Il faut savoir que ce phénomène n’est pas l’apanage de Tafraout seulement qui n’est qu’un exemple révélateur d’un phénomène dont l’ampleur est plus grand qu’on ne peut l’imaginer. En fait, le pullulement effrénée de ces canidés touche toutes les villes de la province et en particulier ses campagnes  et les villages des plus reculés. Les campagnes d’abattage de ces animaux se font rares, sinon carrément inexistantes dans la plupart des communes qui rechignent à budgétiser les dépenses afférentes à ces opérations. Les services compétents de ces nombreuses communes rurales  que nous avons contactées n’ont pas pu fournir de statistiques se rapportant aux éliminations de ces bêtes nocives. Et même s’il y en a , elles sont loin d’être régulières.

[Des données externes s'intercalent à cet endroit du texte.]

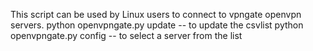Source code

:This script can be used by Linux users to connect to vpngate openvpn servers.
python openvpngate.py update -- to update the csvlist
python openvpngate.py config -- to select a server from the list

D’où les ruptures constatées au niveau de la régulation requise des opérations d’éliminer ces canidés. Nous avons appris que, faute d’interventions de la part des services concernés, de guerre lasse, ce sont alors les habitants qui se chargent de la mission de se débarrasser de ces compagnons de trop par leurs propres moyens. Et avec ce que cela peut provoquer comme risques par la  mauvaise manipulation de produits létaux procurés ou ces préparations empoisonnées à base de viandes ainsi que d’autres solutions traditionnelles toxiques pour leur extermination. Qui sont laissés par la suite en plein air à la portée de tous.
Une action concertée au niveau de tous les intervenants dans ces opérations pour  l’élaboration d’un programme provincial de ramassage et d’élimination de ces animaux doit donc être entreprise. On doit respecter un calendrier régulier qui prend en considération les cycles d’accouplement et de reproduction de ces bêtes. Et de ce fait les périodes de recrudescence de la rage afin de mieux circonscrire ce fléau. Au lieu d’attendre les interpellations de la presse sur le sujet ou que des morsures de chiens enragés se déclarent parmi les populations pour qu’enfin les responsables sortent de leur léthargie, comme ils ont pris l’habitude de le faire.